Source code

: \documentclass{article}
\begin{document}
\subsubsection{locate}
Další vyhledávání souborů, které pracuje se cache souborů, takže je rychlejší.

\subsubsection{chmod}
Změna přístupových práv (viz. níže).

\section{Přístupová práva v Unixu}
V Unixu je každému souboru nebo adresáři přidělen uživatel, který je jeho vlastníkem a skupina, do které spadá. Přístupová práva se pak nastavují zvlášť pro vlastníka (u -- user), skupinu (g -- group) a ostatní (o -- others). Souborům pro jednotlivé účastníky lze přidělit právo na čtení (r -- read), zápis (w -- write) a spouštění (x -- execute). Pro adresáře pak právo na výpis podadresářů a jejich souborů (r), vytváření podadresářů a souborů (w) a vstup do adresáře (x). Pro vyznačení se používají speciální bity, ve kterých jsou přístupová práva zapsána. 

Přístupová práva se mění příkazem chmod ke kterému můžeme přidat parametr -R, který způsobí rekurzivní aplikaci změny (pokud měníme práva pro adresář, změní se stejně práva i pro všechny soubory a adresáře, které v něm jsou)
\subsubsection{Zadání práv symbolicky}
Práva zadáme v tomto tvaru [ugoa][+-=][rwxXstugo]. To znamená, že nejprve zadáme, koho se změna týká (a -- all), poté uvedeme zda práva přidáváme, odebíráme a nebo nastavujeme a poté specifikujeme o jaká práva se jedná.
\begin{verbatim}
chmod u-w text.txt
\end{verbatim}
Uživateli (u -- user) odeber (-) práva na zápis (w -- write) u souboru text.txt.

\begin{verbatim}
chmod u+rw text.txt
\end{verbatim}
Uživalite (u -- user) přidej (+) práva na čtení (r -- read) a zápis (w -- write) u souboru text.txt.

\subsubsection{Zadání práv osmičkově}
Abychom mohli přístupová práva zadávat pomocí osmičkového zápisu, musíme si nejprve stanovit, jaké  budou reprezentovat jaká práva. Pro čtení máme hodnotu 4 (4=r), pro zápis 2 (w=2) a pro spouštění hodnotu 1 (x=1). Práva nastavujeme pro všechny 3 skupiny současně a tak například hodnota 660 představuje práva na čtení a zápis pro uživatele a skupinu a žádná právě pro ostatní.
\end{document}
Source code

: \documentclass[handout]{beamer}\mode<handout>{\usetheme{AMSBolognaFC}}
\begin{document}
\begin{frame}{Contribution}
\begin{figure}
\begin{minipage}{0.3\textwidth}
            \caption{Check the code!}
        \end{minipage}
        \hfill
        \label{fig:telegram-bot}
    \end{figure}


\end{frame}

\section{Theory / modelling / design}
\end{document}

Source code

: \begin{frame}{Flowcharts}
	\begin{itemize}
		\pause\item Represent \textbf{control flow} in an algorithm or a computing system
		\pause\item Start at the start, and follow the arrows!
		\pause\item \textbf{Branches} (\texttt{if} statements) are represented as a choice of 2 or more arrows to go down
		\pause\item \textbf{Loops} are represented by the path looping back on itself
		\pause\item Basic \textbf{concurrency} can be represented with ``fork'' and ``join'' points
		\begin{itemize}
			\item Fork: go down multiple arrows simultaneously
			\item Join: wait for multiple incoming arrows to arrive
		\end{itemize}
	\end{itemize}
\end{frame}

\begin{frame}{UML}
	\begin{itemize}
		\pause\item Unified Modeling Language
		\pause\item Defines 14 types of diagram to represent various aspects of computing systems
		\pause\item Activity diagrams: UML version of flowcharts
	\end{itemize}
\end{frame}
---
> Work request
Reproduce the entries exactly as they appear.

> Exercise response
Source code

: \documentclass{article}
\begin{document}
\subsubsection{locate}
Další vyhledávání souborů, které pracuje se cache souborů, takže je rychlejší.

\subsubsection{chmod}
Změna přístupových práv (viz. níže).

\section{Přístupová práva v Unixu}
V Unixu je každému souboru nebo adresáři přidělen uživatel, který je jeho vlastníkem a skupina, do které spadá. Přístupová práva se pak nastavují zvlášť pro vlastníka (u -- user), skupinu (g -- group) a ostatní (o -- others). Souborům pro jednotlivé účastníky lze přidělit právo na čtení (r -- read), zápis (w -- write) a spouštění (x -- execute). Pro adresáře pak právo na výpis podadresářů a jejich souborů (r), vytváření podadresářů a souborů (w) a vstup do adresáře (x). Pro vyznačení se používají speciální bity, ve kterých jsou přístupová práva zapsána. 

Přístupová práva se mění příkazem chmod ke kterému můžeme přidat parametr -R, který způsobí rekurzivní aplikaci změny (pokud měníme práva pro adresář, změní se stejně práva i pro všechny soubory a adresáře, které v něm jsou)
\subsubsection{Zadání práv symbolicky}
Práva zadáme v tomto tvaru [ugoa][+-=][rwxXstugo]. To znamená, že nejprve zadáme, koho se změna týká (a -- all), poté uvedeme zda práva přidáváme, odebíráme a nebo nastavujeme a poté specifikujeme o jaká práva se jedná.
\begin{verbatim}
chmod u-w text.txt
\end{verbatim}
Uživateli (u -- user) odeber (-) práva na zápis (w -- write) u souboru text.txt.

\begin{verbatim}
chmod u+rw text.txt
\end{verbatim}
Uživalite (u -- user) přidej (+) práva na čtení (r -- read) a zápis (w -- write) u souboru text.txt.

\subsubsection{Zadání práv osmičkově}
Abychom mohli přístupová práva zadávat pomocí osmičkového zápisu, musíme si nejprve stanovit, jaké  budou reprezentovat jaká práva. Pro čtení máme hodnotu 4 (4=r), pro zápis 2 (w=2) a pro spouštění hodnotu 1 (x=1). Práva nastavujeme pro všechny 3 skupiny současně a tak například hodnota 660 představuje práva na čtení a zápis pro uživatele a skupinu a žádná právě pro ostatní.
\end{document}
Source code

: \documentclass[handout]{beamer}\mode<handout>{\usetheme{AMSBolognaFC}}
\begin{document}
\begin{frame}{Contribution}
\begin{figure}
\begin{minipage}{0.3\textwidth}
            \caption{Check the code!}
        \end{minipage}
        \hfill
        \label{fig:telegram-bot}
    \end{figure}


\end{frame}

\section{Theory / modelling / design}
\end{document}

Source code

: \begin{frame}{Flowcharts}
	\begin{itemize}
		\pause\item Represent \textbf{control flow} in an algorithm or a computing system
		\pause\item Start at the start, and follow the arrows!
		\pause\item \textbf{Branches} (\texttt{if} statements) are represented as a choice of 2 or more arrows to go down
		\pause\item \textbf{Loops} are represented by the path looping back on itself
		\pause\item Basic \textbf{concurrency} can be represented with ``fork'' and ``join'' points
		\begin{itemize}
			\item Fork: go down multiple arrows simultaneously
			\item Join: wait for multiple incoming arrows to arrive
		\end{itemize}
	\end{itemize}
\end{frame}

\begin{frame}{UML}
	\begin{itemize}
		\pause\item Unified Modeling Language
		\pause\item Defines 14 types of diagram to represent various aspects of computing systems
		\pause\item Activity diagrams: UML version of flowcharts
	\end{itemize}
\end{frame}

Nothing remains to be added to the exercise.